India says no to Negroponte's $100 laptop
Huge blow to world computing plan as India decides to spend the money on education instead.
The Indian government seems unlikely to invest in the one laptop per child (OLPC) program championed by MIT's Nicholas Negroponte after its Education secretary delivered a damning assessment of progress so far.
India had been discussing whether to buy a million $100 laptops for use across the country but in a letter to a colleague leaked to the press Education secretary Sudeep Banerjee raised doubts about the viability of the program. He wrote that the laptops may well end up costing nearly $200 apiece and were not even out of the prototype stage.

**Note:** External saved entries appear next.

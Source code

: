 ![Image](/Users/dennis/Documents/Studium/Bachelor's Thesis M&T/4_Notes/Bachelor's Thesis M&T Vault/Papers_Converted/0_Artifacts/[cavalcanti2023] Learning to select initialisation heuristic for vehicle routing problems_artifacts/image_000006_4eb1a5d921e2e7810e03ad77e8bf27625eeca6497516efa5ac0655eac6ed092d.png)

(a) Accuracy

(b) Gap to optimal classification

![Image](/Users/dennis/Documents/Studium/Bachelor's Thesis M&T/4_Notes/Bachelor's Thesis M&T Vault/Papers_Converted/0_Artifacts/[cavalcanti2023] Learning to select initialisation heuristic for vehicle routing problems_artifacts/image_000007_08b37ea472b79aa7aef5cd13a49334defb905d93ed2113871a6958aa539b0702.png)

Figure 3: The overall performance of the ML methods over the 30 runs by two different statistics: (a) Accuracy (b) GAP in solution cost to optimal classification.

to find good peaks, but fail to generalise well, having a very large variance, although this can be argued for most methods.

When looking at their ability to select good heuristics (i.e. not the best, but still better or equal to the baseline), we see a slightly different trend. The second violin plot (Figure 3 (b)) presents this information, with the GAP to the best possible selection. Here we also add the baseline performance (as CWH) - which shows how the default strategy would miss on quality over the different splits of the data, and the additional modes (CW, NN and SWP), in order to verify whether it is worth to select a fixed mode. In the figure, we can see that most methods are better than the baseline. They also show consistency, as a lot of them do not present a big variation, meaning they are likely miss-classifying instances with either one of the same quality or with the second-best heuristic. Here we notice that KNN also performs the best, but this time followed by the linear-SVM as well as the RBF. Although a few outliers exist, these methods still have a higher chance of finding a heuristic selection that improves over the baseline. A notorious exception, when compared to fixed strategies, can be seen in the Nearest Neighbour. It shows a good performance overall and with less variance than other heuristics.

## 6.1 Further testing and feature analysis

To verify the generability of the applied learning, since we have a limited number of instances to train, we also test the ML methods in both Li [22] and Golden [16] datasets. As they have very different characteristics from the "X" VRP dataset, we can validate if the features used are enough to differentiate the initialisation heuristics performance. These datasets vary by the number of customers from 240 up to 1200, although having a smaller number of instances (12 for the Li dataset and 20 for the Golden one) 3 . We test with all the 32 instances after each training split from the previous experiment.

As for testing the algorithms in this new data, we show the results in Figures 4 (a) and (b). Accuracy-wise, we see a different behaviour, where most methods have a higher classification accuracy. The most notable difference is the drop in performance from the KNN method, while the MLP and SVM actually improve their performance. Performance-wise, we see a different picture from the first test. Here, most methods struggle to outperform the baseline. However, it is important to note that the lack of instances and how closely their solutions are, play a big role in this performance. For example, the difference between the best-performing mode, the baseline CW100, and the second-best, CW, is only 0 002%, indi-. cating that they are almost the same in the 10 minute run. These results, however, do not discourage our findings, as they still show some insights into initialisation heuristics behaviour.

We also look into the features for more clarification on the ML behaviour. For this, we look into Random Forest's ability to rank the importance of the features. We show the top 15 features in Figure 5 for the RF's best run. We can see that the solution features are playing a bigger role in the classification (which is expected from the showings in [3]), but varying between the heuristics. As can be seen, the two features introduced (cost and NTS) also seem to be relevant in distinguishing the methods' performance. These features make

"[The program] may actually be detrimental to the growth of creative and analytical abilities of the child," Banerjee wrote, in an extract published in the Times of India.
"Even if the idea was acceptable, we can't visualise a situation for decades when we can go beyond the pilot stage. We need classrooms and teachers more urgently than fancy tools."
The doubts stem from a visit made by an Indian inspector to the OLPC in May, after which he recommended India's non-participation. He found that testing of the open source operating system had not yet started and that once the prices of batteries and other extras was factored in the laptops would end up costing around $200.
He also found that the laptops would be very difficult to upgrade, since the motherboard would need to be entirely removed and replaced, at a cost of around 40 per cent of the purchase cost.